**Provided data**
━━━

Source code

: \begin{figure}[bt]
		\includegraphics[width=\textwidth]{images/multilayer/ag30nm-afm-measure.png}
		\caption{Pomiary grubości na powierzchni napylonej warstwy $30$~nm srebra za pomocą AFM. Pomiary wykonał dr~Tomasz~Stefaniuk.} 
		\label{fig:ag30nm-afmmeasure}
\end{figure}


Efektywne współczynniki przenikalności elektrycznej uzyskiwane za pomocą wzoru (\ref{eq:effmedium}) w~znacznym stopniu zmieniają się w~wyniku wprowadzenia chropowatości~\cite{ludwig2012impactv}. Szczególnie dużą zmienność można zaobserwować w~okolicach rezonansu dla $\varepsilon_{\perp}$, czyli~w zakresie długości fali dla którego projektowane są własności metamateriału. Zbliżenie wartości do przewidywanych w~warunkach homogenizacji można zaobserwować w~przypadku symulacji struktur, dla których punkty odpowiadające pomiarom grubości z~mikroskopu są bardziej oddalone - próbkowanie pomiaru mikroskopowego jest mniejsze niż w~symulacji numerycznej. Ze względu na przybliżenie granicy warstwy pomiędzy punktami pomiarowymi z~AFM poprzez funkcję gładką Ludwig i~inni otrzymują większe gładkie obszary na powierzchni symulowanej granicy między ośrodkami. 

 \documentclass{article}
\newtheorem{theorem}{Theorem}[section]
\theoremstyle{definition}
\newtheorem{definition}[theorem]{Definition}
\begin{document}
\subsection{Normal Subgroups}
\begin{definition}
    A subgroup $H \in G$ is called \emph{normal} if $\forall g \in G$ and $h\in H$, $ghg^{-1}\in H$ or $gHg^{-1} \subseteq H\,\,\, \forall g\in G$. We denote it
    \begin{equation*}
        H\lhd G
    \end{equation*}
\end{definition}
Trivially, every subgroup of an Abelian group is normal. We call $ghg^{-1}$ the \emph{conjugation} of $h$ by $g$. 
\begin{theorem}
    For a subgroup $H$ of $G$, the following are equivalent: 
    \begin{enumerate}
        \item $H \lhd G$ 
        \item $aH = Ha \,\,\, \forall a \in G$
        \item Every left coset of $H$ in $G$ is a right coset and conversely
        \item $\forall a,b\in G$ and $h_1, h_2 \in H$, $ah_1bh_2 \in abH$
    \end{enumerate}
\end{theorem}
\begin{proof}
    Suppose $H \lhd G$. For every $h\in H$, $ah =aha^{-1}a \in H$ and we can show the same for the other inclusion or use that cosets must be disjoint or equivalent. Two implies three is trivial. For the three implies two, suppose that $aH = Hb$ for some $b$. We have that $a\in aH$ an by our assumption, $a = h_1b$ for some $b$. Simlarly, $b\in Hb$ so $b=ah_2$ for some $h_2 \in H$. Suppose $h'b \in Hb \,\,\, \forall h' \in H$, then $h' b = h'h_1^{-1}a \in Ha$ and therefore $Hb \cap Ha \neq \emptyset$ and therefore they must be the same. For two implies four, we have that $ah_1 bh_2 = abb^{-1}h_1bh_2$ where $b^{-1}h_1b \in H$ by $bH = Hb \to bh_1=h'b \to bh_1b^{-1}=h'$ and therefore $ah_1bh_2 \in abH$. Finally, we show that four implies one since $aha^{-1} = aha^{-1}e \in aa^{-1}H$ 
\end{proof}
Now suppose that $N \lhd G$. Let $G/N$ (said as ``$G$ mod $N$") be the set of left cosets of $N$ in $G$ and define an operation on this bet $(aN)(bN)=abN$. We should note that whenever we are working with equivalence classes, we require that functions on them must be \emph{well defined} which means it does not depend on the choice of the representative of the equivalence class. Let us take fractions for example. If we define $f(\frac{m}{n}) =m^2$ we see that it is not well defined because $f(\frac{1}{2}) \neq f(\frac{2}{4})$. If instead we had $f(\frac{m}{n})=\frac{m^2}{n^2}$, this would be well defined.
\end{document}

━━━

Without changing a word, write out each entry again.

**Answer for this exercise**
Source code

: \begin{figure}[bt]
		\includegraphics[width=\textwidth]{images/multilayer/ag30nm-afm-measure.png}
		\caption{Pomiary grubości na powierzchni napylonej warstwy $30$~nm srebra za pomocą AFM. Pomiary wykonał dr~Tomasz~Stefaniuk.} 
		\label{fig:ag30nm-afmmeasure}
\end{figure}


Efektywne współczynniki przenikalności elektrycznej uzyskiwane za pomocą wzoru (\ref{eq:effmedium}) w~znacznym stopniu zmieniają się w~wyniku wprowadzenia chropowatości~\cite{ludwig2012impactv}. Szczególnie dużą zmienność można zaobserwować w~okolicach rezonansu dla $\varepsilon_{\perp}$, czyli~w zakresie długości fali dla którego projektowane są własności metamateriału. Zbliżenie wartości do przewidywanych w~warunkach homogenizacji można zaobserwować w~przypadku symulacji struktur, dla których punkty odpowiadające pomiarom grubości z~mikroskopu są bardziej oddalone - próbkowanie pomiaru mikroskopowego jest mniejsze niż w~symulacji numerycznej. Ze względu na przybliżenie granicy warstwy pomiędzy punktami pomiarowymi z~AFM poprzez funkcję gładką Ludwig i~inni otrzymują większe gładkie obszary na powierzchni symulowanej granicy między ośrodkami. 

 \documentclass{article}
\newtheorem{theorem}{Theorem}[section]
\theoremstyle{definition}
\newtheorem{definition}[theorem]{Definition}
\begin{document}
\subsection{Normal Subgroups}
\begin{definition}
    A subgroup $H \in G$ is called \emph{normal} if $\forall g \in G$ and $h\in H$, $ghg^{-1}\in H$ or $gHg^{-1} \subseteq H\,\,\, \forall g\in G$. We denote it
    \begin{equation*}
        H\lhd G
    \end{equation*}
\end{definition}
Trivially, every subgroup of an Abelian group is normal. We call $ghg^{-1}$ the \emph{conjugation} of $h$ by $g$. 
\begin{theorem}
    For a subgroup $H$ of $G$, the following are equivalent: 
    \begin{enumerate}
        \item $H \lhd G$ 
        \item $aH = Ha \,\,\, \forall a \in G$
        \item Every left coset of $H$ in $G$ is a right coset and conversely
        \item $\forall a,b\in G$ and $h_1, h_2 \in H$, $ah_1bh_2 \in abH$
    \end{enumerate}
\end{theorem}
\begin{proof}
    Suppose $H \lhd G$. For every $h\in H$, $ah =aha^{-1}a \in H$ and we can show the same for the other inclusion or use that cosets must be disjoint or equivalent. Two implies three is trivial. For the three implies two, suppose that $aH = Hb$ for some $b$. We have that $a\in aH$ an by our assumption, $a = h_1b$ for some $b$. Simlarly, $b\in Hb$ so $b=ah_2$ for some $h_2 \in H$. Suppose $h'b \in Hb \,\,\, \forall h' \in H$, then $h' b = h'h_1^{-1}a \in Ha$ and therefore $Hb \cap Ha \neq \emptyset$ and therefore they must be the same. For two implies four, we have that $ah_1 bh_2 = abb^{-1}h_1bh_2$ where $b^{-1}h_1b \in H$ by $bH = Hb \to bh_1=h'b \to bh_1b^{-1}=h'$ and therefore $ah_1bh_2 \in abH$. Finally, we show that four implies one since $aha^{-1} = aha^{-1}e \in aa^{-1}H$ 
\end{proof}
Now suppose that $N \lhd G$. Let $G/N$ (said as ``$G$ mod $N$") be the set of left cosets of $N$ in $G$ and define an operation on this bet $(aN)(bN)=abN$. We should note that whenever we are working with equivalence classes, we require that functions on them must be \emph{well defined} which means it does not depend on the choice of the representative of the equivalence class. Let us take fractions for example. If we define $f(\frac{m}{n}) =m^2$ we see that it is not well defined because $f(\frac{1}{2}) \neq f(\frac{2}{4})$. If instead we had $f(\frac{m}{n})=\frac{m^2}{n^2}$, this would be well defined.
\end{document}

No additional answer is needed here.